» **ACTION ITEM**
Find every line of the records that has "right" and return it.
★ ★ ★ ★ ★
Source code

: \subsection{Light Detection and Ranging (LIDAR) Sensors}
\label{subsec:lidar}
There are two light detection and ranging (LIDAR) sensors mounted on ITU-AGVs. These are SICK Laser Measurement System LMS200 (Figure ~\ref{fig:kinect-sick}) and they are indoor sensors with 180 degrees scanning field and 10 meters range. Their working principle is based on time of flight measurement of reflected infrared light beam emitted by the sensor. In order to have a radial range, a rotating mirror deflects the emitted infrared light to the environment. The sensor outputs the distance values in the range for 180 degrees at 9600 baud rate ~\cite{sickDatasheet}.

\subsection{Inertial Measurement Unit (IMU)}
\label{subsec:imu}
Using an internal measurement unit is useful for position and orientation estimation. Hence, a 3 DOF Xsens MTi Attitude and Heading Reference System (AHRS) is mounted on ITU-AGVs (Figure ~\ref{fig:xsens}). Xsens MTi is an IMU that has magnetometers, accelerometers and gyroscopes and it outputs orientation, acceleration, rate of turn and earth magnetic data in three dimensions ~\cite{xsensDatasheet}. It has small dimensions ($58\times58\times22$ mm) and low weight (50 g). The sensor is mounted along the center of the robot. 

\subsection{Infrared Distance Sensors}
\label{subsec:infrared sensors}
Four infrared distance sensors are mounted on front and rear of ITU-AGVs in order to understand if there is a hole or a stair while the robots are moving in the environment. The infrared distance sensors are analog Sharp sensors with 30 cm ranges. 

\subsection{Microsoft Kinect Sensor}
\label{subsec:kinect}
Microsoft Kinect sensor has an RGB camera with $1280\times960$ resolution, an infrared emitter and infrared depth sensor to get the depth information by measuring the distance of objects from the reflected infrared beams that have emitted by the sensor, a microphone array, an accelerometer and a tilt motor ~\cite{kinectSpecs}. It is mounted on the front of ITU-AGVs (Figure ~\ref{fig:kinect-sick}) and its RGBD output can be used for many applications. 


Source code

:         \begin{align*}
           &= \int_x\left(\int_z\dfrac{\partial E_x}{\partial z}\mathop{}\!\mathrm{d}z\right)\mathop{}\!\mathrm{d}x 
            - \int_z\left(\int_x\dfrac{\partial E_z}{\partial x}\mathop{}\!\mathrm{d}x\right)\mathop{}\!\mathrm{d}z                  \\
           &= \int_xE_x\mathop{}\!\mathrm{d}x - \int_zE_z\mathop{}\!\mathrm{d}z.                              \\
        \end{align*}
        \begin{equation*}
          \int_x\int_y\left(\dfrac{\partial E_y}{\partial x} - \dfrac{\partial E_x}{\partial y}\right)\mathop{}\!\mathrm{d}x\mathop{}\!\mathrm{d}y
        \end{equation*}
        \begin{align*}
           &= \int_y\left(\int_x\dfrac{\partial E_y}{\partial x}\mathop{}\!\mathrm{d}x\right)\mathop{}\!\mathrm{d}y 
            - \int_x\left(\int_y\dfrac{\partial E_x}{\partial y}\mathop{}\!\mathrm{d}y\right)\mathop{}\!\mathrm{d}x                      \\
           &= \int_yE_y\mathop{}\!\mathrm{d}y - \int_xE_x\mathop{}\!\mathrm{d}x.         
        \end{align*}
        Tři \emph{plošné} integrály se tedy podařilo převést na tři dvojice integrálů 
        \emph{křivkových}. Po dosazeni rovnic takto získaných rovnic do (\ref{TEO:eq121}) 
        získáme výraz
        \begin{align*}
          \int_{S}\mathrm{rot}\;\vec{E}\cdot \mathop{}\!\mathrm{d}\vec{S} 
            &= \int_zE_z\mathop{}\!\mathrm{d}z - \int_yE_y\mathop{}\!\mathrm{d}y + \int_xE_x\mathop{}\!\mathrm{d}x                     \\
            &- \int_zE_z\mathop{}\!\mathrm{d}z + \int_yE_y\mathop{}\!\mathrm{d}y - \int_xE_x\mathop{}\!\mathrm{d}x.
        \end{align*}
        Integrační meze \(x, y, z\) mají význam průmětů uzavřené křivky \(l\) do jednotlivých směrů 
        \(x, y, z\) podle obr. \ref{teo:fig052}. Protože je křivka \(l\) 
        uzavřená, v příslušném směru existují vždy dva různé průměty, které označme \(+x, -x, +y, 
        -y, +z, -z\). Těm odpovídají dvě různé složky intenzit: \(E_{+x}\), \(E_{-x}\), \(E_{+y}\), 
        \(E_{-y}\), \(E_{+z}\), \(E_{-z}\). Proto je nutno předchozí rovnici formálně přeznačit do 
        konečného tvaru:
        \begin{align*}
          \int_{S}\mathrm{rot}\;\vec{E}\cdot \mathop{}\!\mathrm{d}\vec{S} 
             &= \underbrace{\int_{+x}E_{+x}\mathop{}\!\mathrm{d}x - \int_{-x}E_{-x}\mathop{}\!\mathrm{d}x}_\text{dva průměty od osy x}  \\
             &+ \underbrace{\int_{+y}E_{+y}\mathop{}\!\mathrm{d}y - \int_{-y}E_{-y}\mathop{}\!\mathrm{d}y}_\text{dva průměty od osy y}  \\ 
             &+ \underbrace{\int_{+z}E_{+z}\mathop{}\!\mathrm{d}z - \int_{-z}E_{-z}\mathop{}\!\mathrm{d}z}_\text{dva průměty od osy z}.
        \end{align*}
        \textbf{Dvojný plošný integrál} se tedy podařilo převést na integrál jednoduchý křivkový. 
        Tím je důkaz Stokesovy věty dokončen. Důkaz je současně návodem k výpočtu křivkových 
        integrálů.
★ ★ ★ ★ ★
» **EXERCISE RESULT**
           &= \int_x\left(\int_z\dfrac{\partial E_x}{\partial z}\mathop{}\!\mathrm{d}z\right)\mathop{}\!\mathrm{d}x 
            - \int_z\left(\int_x\dfrac{\partial E_z}{\partial x}\mathop{}\!\mathrm{d}x\right)\mathop{}\!\mathrm{d}z                  \\
          \int_x\int_y\left(\dfrac{\partial E_y}{\partial x} - \dfrac{\partial E_x}{\partial y}\right)\mathop{}\!\mathrm{d}x\mathop{}\!\mathrm{d}y
           &= \int_y\left(\int_x\dfrac{\partial E_y}{\partial x}\mathop{}\!\mathrm{d}x\right)\mathop{}\!\mathrm{d}y 
            - \int_x\left(\int_y\dfrac{\partial E_x}{\partial y}\mathop{}\!\mathrm{d}y\right)\mathop{}\!\mathrm{d}x                      \\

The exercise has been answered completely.